EXERCISE GOAL
On the basis of the records below, report how many lines contain the word "Output". Nothing else should be given.

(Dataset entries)
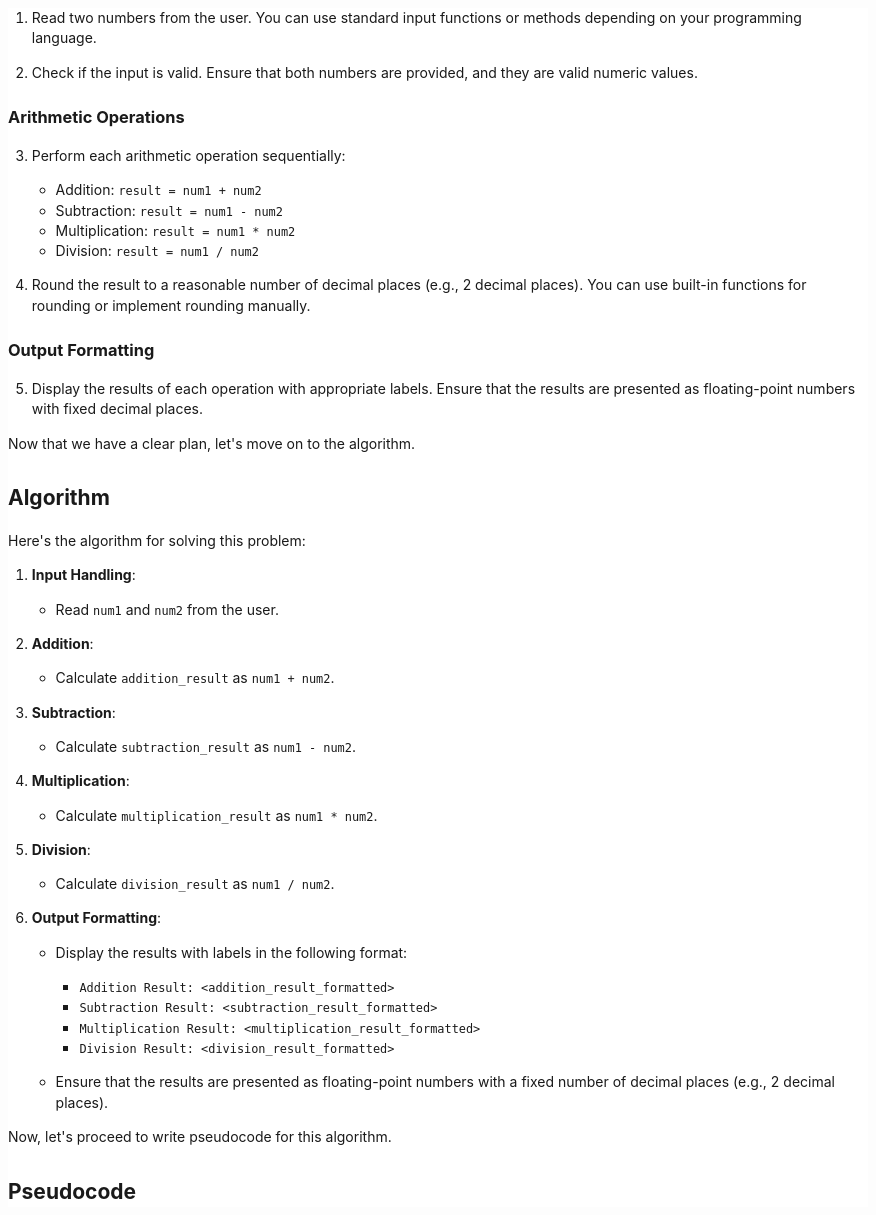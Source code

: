 1. Read two numbers from the user. You can use standard input functions or methods depending on your programming language.

2. Check if the input is valid. Ensure that both numbers are provided, and they are valid numeric values.

### Arithmetic Operations

3. Perform each arithmetic operation sequentially:
   - Addition: `result = num1 + num2`
   - Subtraction: `result = num1 - num2`
   - Multiplication: `result = num1 * num2`
   - Division: `result = num1 / num2`

4. Round the result to a reasonable number of decimal places (e.g., 2 decimal places). You can use built-in functions for rounding or implement rounding manually.

### Output Formatting

5. Display the results of each operation with appropriate labels. Ensure that the results are presented as floating-point numbers with fixed decimal places.

Now that we have a clear plan, let's move on to the algorithm.

## Algorithm

Here's the algorithm for solving this problem:

1. **Input Handling**:
   - Read `num1` and `num2` from the user.

2. **Addition**:
   - Calculate `addition_result` as `num1 + num2`.

3. **Subtraction**:
   - Calculate `subtraction_result` as `num1 - num2`.

4. **Multiplication**:
   - Calculate `multiplication_result` as `num1 * num2`.

5. **Division**:
   - Calculate `division_result` as `num1 / num2`.

6. **Output Formatting**:
   - Display the results with labels in the following format:
     - `Addition Result: <addition_result_formatted>`
     - `Subtraction Result: <subtraction_result_formatted>`
     - `Multiplication Result: <multiplication_result_formatted>`
     - `Division Result: <division_result_formatted>`

   - Ensure that the results are presented as floating-point numbers with a fixed number of decimal places (e.g., 2 decimal places).

Now, let's proceed to write pseudocode for this algorithm.

## Pseudocode
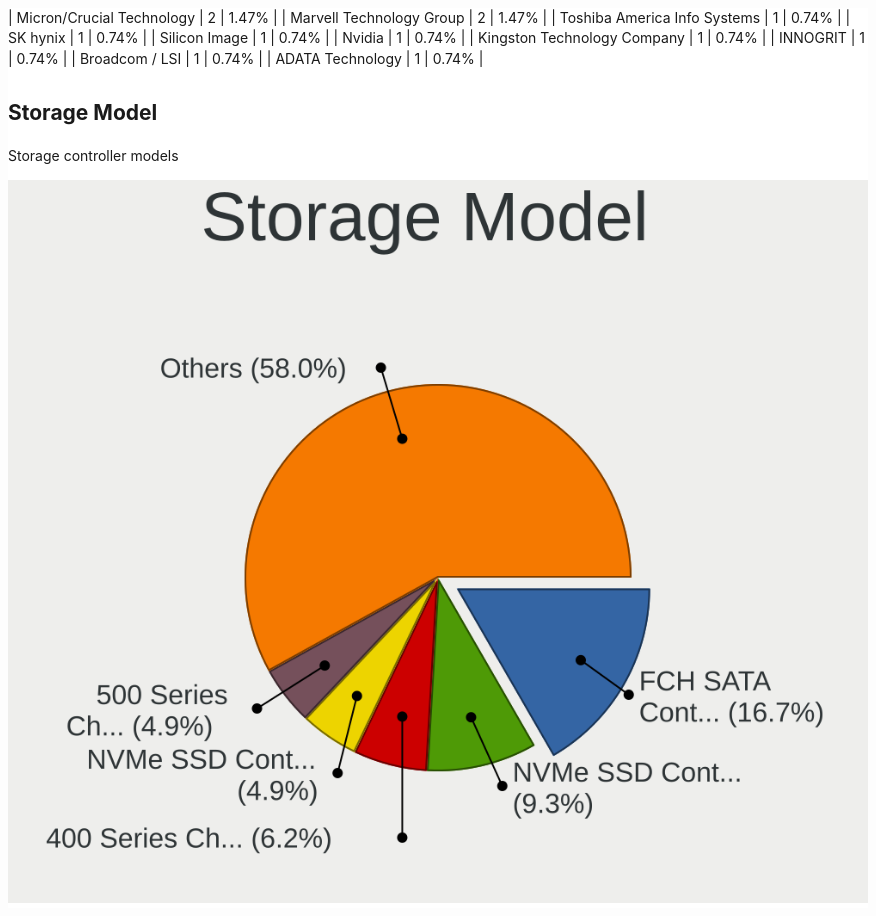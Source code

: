 | Micron/Crucial Technology    | 2        | 1.47%   |
| Marvell Technology Group     | 2        | 1.47%   |
| Toshiba America Info Systems | 1        | 0.74%   |
| SK hynix                     | 1        | 0.74%   |
| Silicon Image                | 1        | 0.74%   |
| Nvidia                       | 1        | 0.74%   |
| Kingston Technology Company  | 1        | 0.74%   |
| INNOGRIT                     | 1        | 0.74%   |
| Broadcom / LSI               | 1        | 0.74%   |
| ADATA Technology             | 1        | 0.74%   |

Storage Model
-------------

Storage controller models

![Storage Model](./images/pie_chart/storage_model.svg)
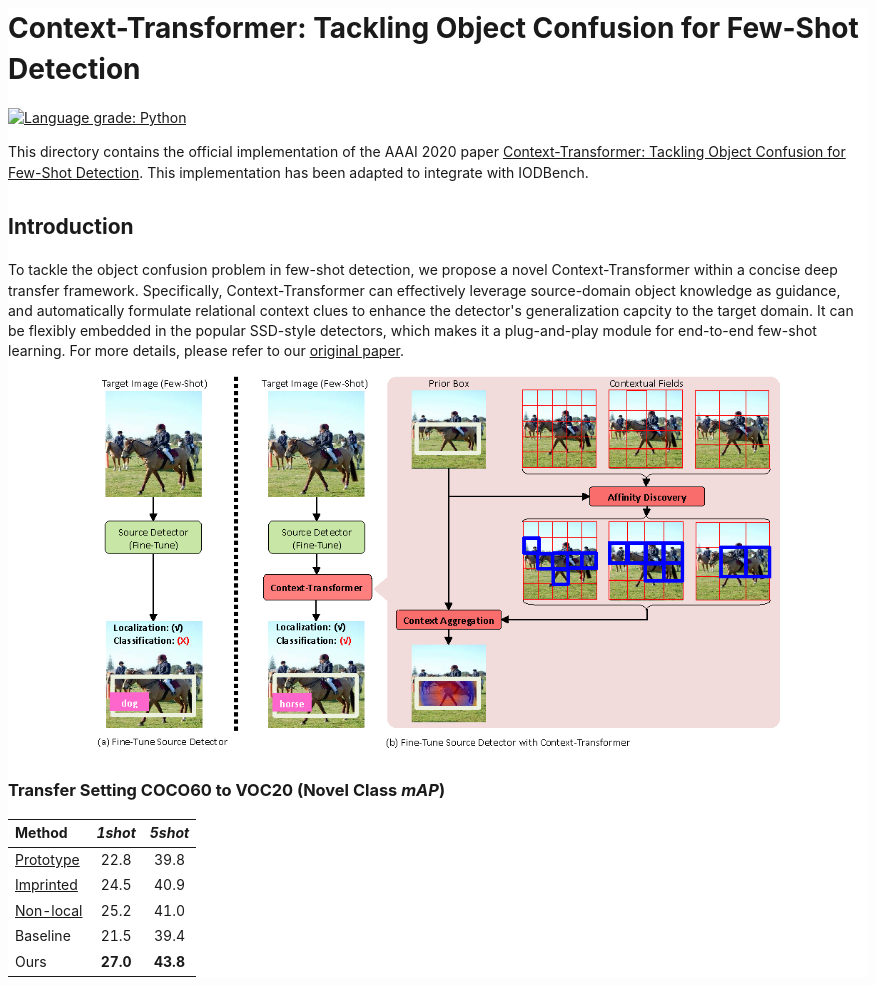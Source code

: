 # Context-Transformer: Tackling Object Confusion for Few-Shot Detection

[![Language grade: Python](https://img.shields.io/lgtm/grade/python/g/Ze-Yang/Context-Transformer.svg?logo=lgtm&logoWidth=18)](https://lgtm.com/projects/g/Ze-Yang/Context-Transformer/context:python)

This directory contains the official implementation of the AAAI 2020 paper [Context-Transformer: Tackling Object Confusion for Few-Shot Detection](https://arxiv.org/pdf/2003.07304.pdf).
This implementation has been adapted to integrate with IODBench.


## Introduction
To tackle the object confusion problem in few-shot detection, we propose a novel Context-Transformer within a concise deep transfer framework. Specifically, Context-Transformer can effectively leverage source-domain object knowledge as guidance, and automatically formulate relational context clues to enhance the detector's generalization capcity to the target domain.
It can be flexibly embedded in the popular SSD-style detectors, which makes it a plug-and-play module for end-to-end few-shot learning. For more details, please refer to our [original paper](https://arxiv.org/pdf/2003.07304.pdf).

<p align=center><img width="80%" src="doc/Motivation.png"/></p>


### Transfer Setting COCO60 to VOC20 (Novel Class *mAP*)
| Method |  *1shot* | *5shot* |
|:-------|:-----:|:-------:|
| [Prototype](https://github.com/ShaoqingRen/faster_rcnn) | 22.8 | 39.8 |
| [Imprinted](http://pjreddie.com/darknet/yolo/) | 24.5 | 40.9 |
| [Non-local](https://github.com/daijifeng001/R-FCN)| 25.2 | 41.0 |
| Baseline | 21.5 | 39.4 |
| Ours | **27.0** | **43.8** |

EXERCISE RESULT
2